◆ **Your goal**
Your task is to filter the data below down to the lines holding "jonasbn".

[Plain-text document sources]

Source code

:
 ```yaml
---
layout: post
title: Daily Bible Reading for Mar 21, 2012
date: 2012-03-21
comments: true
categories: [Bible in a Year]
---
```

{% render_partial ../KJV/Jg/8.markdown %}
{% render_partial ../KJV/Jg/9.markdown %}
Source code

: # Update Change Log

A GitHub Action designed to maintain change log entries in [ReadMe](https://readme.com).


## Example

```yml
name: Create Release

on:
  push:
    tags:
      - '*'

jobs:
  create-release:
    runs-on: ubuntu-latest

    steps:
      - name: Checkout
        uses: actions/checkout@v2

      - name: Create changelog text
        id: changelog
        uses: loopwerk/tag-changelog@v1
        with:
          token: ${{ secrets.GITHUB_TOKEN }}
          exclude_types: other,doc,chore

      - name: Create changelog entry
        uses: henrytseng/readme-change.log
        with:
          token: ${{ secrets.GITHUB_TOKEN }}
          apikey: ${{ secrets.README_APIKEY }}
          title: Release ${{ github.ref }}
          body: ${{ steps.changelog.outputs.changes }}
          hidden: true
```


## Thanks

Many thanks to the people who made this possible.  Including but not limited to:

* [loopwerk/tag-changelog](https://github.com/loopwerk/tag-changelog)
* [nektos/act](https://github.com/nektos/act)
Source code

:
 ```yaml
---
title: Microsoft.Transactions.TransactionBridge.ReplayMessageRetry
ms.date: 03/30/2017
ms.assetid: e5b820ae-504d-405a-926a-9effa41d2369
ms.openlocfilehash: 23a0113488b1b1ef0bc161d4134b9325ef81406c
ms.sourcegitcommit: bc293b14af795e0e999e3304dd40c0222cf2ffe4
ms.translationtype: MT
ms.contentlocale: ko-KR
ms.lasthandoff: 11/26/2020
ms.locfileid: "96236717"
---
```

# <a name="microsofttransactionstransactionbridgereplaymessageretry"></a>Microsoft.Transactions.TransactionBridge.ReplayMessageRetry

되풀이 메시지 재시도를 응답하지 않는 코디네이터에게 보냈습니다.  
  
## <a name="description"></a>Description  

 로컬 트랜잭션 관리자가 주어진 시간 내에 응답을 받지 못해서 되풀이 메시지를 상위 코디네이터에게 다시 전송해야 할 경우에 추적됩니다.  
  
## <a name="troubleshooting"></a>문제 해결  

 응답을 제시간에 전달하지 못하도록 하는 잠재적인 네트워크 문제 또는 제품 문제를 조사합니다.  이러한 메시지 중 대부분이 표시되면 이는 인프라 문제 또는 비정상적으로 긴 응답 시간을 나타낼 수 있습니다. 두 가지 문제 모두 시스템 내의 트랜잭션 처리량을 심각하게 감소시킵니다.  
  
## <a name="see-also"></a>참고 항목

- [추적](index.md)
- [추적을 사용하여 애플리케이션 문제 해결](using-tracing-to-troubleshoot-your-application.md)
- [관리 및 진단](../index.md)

* * *

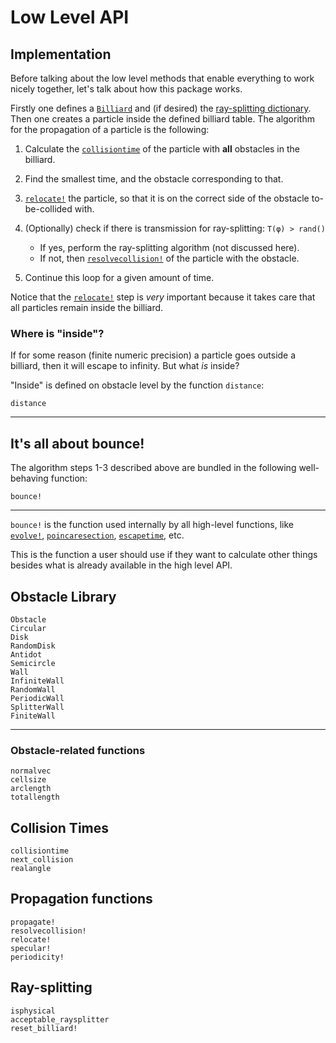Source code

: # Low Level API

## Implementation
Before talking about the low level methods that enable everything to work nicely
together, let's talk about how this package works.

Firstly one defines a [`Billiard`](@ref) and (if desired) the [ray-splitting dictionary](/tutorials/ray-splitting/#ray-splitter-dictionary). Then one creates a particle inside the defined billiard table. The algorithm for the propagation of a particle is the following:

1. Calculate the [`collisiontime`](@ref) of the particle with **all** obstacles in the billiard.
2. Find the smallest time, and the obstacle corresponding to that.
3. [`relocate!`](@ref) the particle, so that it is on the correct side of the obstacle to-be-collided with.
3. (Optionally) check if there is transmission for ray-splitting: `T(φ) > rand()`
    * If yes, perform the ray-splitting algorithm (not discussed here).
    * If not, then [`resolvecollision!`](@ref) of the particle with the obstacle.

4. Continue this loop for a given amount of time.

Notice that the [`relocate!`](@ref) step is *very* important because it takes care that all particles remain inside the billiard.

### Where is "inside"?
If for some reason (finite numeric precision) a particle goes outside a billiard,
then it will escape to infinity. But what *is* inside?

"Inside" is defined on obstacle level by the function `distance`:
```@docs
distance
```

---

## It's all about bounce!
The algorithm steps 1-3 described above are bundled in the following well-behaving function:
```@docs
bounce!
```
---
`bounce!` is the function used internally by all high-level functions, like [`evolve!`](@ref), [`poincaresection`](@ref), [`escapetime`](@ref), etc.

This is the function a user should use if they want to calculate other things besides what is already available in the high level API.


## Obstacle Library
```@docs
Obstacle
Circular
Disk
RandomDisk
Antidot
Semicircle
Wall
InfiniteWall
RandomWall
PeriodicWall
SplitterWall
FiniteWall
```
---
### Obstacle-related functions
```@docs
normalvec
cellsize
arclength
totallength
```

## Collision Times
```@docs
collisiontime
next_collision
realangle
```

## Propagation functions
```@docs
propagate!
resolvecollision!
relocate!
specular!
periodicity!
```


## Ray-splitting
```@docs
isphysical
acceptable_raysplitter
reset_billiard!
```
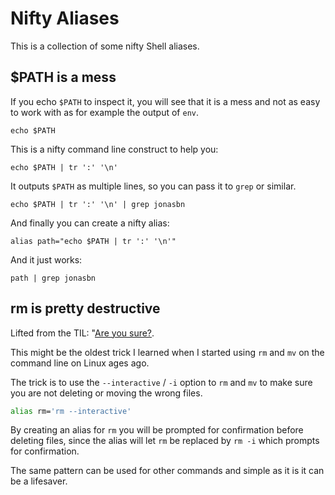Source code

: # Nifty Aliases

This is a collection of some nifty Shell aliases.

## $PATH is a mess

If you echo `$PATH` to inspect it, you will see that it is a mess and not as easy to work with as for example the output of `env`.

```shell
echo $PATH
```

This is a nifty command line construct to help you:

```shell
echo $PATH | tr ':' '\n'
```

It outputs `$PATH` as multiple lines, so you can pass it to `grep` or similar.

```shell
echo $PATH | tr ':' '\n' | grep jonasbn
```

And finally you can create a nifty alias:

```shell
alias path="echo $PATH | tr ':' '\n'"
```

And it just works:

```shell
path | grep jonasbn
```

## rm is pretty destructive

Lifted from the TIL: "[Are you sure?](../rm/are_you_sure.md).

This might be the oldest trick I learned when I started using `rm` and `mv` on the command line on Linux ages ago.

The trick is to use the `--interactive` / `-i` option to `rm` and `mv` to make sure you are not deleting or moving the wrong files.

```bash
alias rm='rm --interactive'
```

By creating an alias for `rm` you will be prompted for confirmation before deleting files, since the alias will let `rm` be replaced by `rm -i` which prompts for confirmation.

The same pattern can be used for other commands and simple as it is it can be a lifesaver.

* * *

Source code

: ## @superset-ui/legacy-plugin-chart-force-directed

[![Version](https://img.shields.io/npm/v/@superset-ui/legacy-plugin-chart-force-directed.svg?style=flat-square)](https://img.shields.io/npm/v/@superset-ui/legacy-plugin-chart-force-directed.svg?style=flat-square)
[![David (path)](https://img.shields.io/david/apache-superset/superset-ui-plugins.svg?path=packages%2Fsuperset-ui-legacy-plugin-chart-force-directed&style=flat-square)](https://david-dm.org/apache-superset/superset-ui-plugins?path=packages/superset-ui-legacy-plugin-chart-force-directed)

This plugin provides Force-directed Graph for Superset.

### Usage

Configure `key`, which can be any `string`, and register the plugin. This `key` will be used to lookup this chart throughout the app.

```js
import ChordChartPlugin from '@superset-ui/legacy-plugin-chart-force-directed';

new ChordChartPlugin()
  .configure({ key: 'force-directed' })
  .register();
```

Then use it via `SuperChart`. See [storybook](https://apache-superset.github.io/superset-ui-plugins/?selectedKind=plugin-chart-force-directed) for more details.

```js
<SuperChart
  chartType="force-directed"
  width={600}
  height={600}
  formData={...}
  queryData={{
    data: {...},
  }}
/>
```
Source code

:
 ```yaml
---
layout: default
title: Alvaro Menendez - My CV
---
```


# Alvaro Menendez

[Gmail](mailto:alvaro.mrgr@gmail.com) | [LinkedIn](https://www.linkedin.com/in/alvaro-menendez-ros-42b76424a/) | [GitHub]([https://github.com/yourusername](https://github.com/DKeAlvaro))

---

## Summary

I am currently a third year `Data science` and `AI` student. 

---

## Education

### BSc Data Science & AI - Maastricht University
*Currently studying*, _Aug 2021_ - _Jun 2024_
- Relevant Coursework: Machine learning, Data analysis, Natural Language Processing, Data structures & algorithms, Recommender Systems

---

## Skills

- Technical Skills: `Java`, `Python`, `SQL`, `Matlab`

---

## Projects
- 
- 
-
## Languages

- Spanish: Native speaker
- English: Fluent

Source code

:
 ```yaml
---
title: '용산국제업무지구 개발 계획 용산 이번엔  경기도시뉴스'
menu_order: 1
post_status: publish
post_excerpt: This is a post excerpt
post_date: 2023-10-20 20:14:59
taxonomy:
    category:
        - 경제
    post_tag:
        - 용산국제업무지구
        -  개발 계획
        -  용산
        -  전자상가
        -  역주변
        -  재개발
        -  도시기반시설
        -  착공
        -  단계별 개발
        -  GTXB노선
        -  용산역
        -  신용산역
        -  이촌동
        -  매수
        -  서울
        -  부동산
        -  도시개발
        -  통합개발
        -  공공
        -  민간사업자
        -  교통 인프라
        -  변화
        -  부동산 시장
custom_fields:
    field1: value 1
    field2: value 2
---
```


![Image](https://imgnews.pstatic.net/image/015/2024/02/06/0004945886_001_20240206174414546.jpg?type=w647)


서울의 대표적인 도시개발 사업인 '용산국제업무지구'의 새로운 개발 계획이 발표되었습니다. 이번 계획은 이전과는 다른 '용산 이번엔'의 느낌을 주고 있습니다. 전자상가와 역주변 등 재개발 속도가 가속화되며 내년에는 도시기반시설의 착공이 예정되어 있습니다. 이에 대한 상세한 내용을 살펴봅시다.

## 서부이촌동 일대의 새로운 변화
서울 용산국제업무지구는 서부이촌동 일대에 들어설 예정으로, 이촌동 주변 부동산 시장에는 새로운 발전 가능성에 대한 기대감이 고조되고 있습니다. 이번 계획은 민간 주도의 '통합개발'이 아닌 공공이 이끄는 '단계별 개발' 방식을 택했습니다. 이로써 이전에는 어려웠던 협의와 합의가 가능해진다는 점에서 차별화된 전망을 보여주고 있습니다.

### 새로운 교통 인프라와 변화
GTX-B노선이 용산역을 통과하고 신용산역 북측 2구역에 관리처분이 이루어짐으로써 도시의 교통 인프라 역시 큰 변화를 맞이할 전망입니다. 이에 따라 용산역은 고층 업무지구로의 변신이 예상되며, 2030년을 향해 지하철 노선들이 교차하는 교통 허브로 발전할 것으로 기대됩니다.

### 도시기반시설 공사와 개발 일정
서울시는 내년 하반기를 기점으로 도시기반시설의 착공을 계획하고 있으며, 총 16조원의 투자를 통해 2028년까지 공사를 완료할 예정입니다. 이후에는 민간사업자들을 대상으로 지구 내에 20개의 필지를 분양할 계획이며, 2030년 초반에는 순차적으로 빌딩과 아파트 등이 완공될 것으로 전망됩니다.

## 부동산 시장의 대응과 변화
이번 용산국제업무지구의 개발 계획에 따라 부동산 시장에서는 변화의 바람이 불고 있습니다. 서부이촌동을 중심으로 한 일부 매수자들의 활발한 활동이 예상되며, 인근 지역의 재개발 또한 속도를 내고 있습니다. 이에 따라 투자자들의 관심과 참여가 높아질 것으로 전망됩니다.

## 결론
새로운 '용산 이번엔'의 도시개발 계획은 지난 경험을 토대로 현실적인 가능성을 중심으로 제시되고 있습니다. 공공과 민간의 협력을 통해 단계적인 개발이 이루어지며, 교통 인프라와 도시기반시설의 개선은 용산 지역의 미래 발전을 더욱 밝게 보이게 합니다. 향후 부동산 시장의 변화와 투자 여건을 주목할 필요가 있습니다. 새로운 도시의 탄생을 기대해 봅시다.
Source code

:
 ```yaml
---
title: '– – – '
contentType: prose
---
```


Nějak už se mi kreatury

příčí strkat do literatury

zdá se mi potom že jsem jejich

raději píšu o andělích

◆ **Result of this task**
echo $PATH | tr ':' '\n' | grep jonasbn
path | grep jonasbn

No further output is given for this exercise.